--- START ---

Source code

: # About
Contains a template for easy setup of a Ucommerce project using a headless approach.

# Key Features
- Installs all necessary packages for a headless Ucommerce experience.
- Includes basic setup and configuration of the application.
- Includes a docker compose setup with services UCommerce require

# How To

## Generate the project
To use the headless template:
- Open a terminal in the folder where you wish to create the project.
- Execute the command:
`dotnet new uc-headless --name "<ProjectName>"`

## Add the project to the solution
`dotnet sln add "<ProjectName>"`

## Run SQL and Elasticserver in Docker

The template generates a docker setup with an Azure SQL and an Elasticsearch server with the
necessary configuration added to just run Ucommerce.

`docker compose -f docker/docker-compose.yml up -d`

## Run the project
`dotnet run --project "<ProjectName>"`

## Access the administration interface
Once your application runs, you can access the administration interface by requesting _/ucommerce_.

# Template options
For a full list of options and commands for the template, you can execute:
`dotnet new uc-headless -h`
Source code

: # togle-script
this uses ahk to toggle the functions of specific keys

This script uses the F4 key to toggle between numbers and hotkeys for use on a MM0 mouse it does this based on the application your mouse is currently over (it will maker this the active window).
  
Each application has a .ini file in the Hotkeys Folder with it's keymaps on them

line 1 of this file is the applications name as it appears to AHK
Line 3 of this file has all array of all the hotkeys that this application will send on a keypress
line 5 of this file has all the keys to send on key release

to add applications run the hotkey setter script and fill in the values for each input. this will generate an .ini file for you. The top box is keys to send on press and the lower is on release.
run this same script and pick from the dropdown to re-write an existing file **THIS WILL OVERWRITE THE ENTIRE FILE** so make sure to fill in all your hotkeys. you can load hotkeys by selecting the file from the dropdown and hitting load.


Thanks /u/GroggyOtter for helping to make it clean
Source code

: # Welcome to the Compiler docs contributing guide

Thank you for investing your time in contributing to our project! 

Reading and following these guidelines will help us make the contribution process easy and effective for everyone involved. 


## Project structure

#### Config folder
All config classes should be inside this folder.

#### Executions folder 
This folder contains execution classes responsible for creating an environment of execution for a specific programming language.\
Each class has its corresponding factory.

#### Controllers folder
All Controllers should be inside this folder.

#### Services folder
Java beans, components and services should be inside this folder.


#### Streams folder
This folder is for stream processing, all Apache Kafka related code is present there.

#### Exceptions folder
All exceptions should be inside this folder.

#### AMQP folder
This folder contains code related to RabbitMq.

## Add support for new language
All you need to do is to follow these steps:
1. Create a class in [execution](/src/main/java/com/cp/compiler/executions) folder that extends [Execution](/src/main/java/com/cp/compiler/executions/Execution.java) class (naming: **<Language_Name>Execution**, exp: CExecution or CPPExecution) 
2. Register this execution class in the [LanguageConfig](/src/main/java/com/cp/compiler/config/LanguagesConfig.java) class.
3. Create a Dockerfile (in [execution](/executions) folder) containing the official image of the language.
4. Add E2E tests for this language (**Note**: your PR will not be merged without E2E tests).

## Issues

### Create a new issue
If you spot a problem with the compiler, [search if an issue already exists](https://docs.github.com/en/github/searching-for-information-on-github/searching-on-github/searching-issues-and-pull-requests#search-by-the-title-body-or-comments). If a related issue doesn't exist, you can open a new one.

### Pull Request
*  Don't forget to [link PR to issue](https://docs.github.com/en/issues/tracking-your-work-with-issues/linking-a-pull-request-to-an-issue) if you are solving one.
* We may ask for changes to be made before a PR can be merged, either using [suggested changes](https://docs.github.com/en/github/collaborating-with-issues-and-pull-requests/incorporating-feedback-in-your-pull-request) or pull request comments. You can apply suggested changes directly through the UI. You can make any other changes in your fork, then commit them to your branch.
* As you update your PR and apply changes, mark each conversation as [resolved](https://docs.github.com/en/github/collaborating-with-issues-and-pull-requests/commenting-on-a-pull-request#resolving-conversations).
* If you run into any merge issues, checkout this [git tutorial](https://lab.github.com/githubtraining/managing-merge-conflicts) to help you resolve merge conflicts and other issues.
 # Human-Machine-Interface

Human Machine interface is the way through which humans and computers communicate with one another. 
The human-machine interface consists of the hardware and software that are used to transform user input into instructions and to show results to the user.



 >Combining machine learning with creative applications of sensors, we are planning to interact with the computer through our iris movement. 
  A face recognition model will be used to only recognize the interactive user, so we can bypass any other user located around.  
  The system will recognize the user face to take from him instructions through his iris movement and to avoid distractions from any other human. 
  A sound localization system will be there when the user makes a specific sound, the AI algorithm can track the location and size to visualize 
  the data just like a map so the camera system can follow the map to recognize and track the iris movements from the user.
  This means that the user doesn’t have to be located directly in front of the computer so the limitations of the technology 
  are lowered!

--- END ---

**The task:**
Report how many lines above hold "just", number only.

**Answer space:**
2